# Records to use
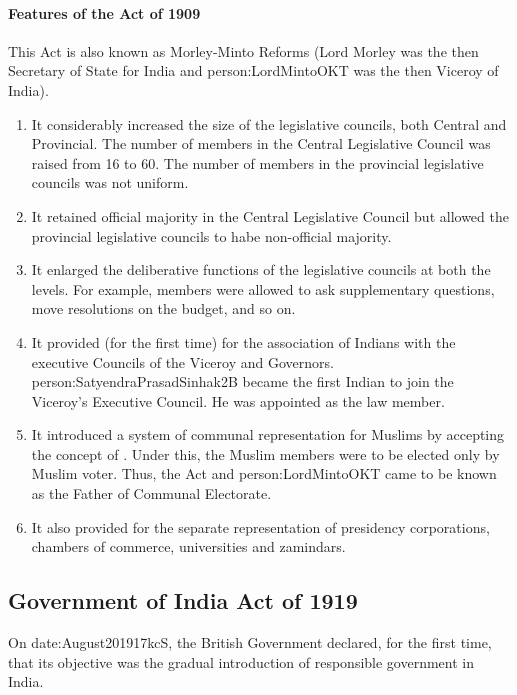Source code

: \paragraph{Features of the Act of 1909}
This Act is also known as Morley-Minto Reforms (Lord Morley was the then Secretary of State for India and \gls{person:LordMintoOKT} was the then Viceroy of India).
\begin{enumerate}
  \item It considerably increased the size of the legislative councils, both Central and Provincial. The number of members in the Central Legislative Council was raised from 16 to 60. The number of members in the provincial legislative councils was not uniform.
  \item It retained official majority in the Central Legislative Council but allowed the provincial legislative councils to habe non-official majority.
  \item It enlarged the deliberative functions of the legislative councils at both the levels. For example, members were allowed to ask supplementary questions, move resolutions on the budget, and so on.
  \item It provided (for the first time) for the association of Indians with the executive Councils of the Viceroy and Governors. \gls{person:SatyendraPrasadSinhak2B} became the first Indian to join the Viceroy's Executive Council. He was appointed as the law member.
  \item It introduced a system of communal representation for Muslims by accepting the concept of . Under this, the Muslim members were to be elected only by Muslim voter. Thus, the Act  and \gls{person:LordMintoOKT} came to be known as the Father of Communal Electorate.
  \item It also provided for the separate representation of presidency corporations, chambers of commerce, universities and zamindars.
\end{enumerate}

\subsection{Government of India Act of 1919}

On \gls{date:August201917kcS}, the British Government declared, for the first time, that its objective was the gradual introduction of responsible government in India.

# Work instruction
Give the count, and only the count, of lines in these records that hold the string "also".

# Answer box
2